Congressional Democrats entered a House hearing this week fully prepared to accuse DHS Secretary Markwayne Mullin of racism, only to suffer what experts are calling "a catastrophic narrative malfunction" after remembering he is a member of the Cherokee Nation.
The hearing reportedly came to a grinding halt as staffers scrambled to locate emergency talking points for situations involving minorities who disagree with Democrats.
"We had a whole presentation ready," said one visibly shaken congressional aide. "Charts, graphs, interpretive dance—everything. Then somebody reminded us he was Native American and the entire PowerPoint burst into flames."
Witnesses say lawmakers immediately launched an investigation into whether Native Americans can still qualify as minorities after expressing politically incorrect opinions.
"This raises troubling questions," said Representative Harmony Evergreen. "If someone belongs to a protected group but refuses to read from the approved script, are they still protected? We're consulting experts."

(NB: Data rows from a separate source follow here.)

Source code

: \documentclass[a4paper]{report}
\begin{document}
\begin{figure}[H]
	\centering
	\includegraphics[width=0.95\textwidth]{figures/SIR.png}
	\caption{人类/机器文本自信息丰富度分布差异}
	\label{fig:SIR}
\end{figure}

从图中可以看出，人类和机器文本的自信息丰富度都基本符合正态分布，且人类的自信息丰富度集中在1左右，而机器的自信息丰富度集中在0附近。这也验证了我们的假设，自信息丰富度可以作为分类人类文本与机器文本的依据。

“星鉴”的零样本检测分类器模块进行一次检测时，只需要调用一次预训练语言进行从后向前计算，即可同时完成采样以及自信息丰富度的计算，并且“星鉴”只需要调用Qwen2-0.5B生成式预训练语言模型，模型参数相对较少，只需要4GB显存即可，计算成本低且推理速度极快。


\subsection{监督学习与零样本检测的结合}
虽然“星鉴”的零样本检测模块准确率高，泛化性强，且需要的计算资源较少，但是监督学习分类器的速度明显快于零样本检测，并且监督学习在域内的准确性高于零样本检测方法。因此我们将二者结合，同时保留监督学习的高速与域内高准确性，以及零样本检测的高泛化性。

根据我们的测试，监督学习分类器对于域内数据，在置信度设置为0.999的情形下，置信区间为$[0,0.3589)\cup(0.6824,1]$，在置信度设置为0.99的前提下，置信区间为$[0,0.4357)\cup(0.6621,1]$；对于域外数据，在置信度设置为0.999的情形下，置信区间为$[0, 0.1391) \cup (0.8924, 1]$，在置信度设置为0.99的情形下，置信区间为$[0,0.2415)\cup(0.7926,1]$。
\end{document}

The Congressional Diversity Compliance Office reportedly convened an emergency summit featuring university professors, social media moderators, and three people whose entire job consists of writing land acknowledgments.
Their preliminary report concluded that identity remains critically important unless it produces inconvenient outcomes.
Meanwhile, cable news analysts spent hours attempting to explain how accusations of racism against a Cherokee cabinet secretary somehow still qualified as anti-racism.
"It's very simple," explained one commentator while drawing arrows on a whiteboard. "Racism is bad, except when it's directed at someone we're currently calling racist for reasons that have not yet been determined."
Activists soon proposed a new federal program called Minority Verification Plus, which would require members of minority groups to submit quarterly political alignment reports.
"If your opinions drift too far from expectations, your status enters probation," said one policy advisor.
Several universities immediately announced new graduate programs in Advanced Identity Recalibration.
Enrollment filled within six minutes.
At press time, lawmakers were drafting legislation requiring all demographic categories to remain synchronized with approved viewpoints to prevent future reality-based disruptions.
The bill is expected to pass shortly after Congress determines whether facts themselves constitute hate speech.